In the listing below, find every line with the string "gatcfcdetran" and pull it out.
───── Input records
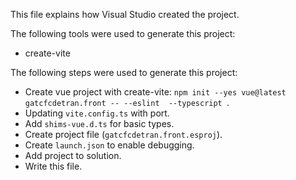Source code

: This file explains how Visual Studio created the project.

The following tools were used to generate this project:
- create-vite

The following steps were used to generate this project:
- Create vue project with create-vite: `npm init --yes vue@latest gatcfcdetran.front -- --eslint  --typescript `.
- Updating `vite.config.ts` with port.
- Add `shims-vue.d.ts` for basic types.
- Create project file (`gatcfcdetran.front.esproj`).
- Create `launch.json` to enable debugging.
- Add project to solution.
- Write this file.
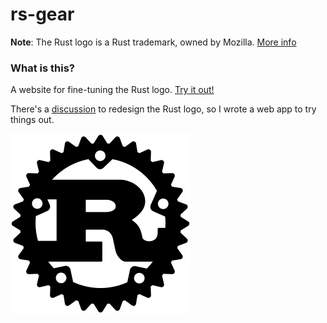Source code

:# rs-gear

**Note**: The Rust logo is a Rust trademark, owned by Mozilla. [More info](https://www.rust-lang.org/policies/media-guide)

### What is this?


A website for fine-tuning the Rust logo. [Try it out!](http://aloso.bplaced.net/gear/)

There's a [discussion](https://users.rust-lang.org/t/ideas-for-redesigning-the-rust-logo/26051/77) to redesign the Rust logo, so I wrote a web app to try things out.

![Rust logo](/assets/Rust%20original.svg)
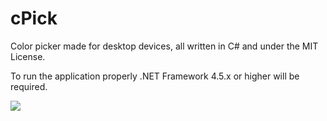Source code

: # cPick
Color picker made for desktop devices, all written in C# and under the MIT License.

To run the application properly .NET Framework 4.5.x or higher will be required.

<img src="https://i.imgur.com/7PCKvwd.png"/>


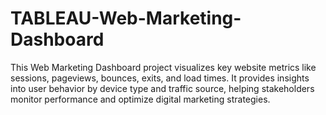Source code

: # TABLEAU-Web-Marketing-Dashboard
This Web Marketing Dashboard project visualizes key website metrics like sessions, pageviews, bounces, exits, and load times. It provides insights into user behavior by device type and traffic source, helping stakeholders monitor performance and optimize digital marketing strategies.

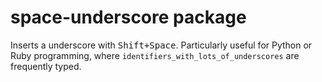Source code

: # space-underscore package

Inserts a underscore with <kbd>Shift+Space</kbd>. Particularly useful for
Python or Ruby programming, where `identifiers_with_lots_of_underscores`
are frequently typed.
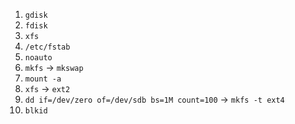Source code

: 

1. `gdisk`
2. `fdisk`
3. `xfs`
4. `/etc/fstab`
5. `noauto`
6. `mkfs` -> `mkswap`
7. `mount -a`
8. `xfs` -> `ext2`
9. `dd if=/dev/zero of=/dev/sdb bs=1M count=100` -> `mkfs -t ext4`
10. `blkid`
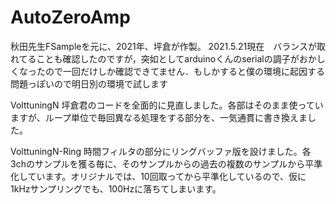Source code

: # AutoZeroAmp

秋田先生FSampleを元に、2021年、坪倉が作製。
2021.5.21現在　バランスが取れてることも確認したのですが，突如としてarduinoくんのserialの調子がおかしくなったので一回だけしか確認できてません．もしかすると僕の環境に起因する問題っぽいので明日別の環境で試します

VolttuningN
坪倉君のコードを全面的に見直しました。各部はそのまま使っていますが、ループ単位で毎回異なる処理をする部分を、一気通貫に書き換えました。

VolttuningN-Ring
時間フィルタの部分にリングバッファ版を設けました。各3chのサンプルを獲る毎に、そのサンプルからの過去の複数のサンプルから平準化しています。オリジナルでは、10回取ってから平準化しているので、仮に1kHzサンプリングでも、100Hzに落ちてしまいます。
──────────
───── Input records
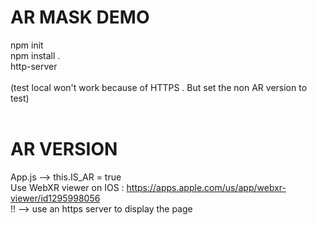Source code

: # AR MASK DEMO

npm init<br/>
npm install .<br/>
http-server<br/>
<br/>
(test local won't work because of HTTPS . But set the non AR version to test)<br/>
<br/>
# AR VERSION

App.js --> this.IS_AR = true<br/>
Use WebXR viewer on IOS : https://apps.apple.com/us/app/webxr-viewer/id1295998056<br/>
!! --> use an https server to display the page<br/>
──────────
───── Input records
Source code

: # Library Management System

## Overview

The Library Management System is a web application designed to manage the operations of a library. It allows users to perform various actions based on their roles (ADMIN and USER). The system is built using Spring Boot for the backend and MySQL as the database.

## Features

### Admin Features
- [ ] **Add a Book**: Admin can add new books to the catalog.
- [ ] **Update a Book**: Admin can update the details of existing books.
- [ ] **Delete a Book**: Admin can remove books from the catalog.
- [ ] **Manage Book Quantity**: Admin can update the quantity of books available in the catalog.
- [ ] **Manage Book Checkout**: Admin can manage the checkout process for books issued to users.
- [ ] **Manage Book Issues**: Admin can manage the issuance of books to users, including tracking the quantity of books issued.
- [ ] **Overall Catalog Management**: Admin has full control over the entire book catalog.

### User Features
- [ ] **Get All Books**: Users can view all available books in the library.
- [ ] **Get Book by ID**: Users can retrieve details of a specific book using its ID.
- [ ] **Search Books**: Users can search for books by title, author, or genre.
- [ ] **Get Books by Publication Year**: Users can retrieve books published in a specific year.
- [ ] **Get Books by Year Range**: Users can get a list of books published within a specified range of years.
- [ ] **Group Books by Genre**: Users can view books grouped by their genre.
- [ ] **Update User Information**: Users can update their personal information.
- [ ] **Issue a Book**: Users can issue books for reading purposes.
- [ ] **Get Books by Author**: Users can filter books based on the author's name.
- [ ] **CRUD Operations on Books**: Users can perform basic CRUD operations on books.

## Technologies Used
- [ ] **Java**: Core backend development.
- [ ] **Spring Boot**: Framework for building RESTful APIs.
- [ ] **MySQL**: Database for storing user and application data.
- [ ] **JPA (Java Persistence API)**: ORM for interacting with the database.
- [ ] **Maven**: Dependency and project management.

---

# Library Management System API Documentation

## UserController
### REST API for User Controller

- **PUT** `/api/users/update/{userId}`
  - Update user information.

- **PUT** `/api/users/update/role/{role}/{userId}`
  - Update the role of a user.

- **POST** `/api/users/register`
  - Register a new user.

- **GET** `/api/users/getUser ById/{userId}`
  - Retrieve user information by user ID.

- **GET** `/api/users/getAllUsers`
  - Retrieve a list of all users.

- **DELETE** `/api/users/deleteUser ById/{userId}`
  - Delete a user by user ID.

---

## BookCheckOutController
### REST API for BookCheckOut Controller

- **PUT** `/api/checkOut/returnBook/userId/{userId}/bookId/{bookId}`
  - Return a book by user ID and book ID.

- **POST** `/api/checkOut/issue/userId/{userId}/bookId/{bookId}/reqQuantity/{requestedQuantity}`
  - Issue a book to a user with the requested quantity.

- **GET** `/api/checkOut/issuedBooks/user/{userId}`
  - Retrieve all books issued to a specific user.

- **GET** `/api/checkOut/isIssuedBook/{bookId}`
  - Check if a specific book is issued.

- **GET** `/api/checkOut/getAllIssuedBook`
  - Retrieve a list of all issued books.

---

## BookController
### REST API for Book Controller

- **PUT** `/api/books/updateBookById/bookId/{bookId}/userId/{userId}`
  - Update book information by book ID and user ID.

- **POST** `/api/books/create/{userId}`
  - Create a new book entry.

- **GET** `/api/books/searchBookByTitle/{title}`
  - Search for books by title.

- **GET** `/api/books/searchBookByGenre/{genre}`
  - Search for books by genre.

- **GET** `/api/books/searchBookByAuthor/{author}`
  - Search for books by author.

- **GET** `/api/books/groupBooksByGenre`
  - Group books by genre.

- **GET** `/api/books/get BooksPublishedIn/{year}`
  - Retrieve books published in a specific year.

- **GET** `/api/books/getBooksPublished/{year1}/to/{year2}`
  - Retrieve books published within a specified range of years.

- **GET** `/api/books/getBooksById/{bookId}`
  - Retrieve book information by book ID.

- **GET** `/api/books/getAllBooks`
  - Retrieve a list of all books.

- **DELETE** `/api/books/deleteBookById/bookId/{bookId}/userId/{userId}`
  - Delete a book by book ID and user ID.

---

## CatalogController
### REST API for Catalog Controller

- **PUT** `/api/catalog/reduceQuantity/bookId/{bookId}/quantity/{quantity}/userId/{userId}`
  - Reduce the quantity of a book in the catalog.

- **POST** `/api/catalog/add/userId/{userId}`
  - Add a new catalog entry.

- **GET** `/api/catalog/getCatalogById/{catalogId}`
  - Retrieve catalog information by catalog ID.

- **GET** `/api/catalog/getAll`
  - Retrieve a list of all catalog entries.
──────────
Worked solution:
- Create vue project with create-vite: `npm init --yes vue@latest gatcfcdetran.front -- --eslint  --typescript `.
- Create project file (`gatcfcdetran.front.esproj`).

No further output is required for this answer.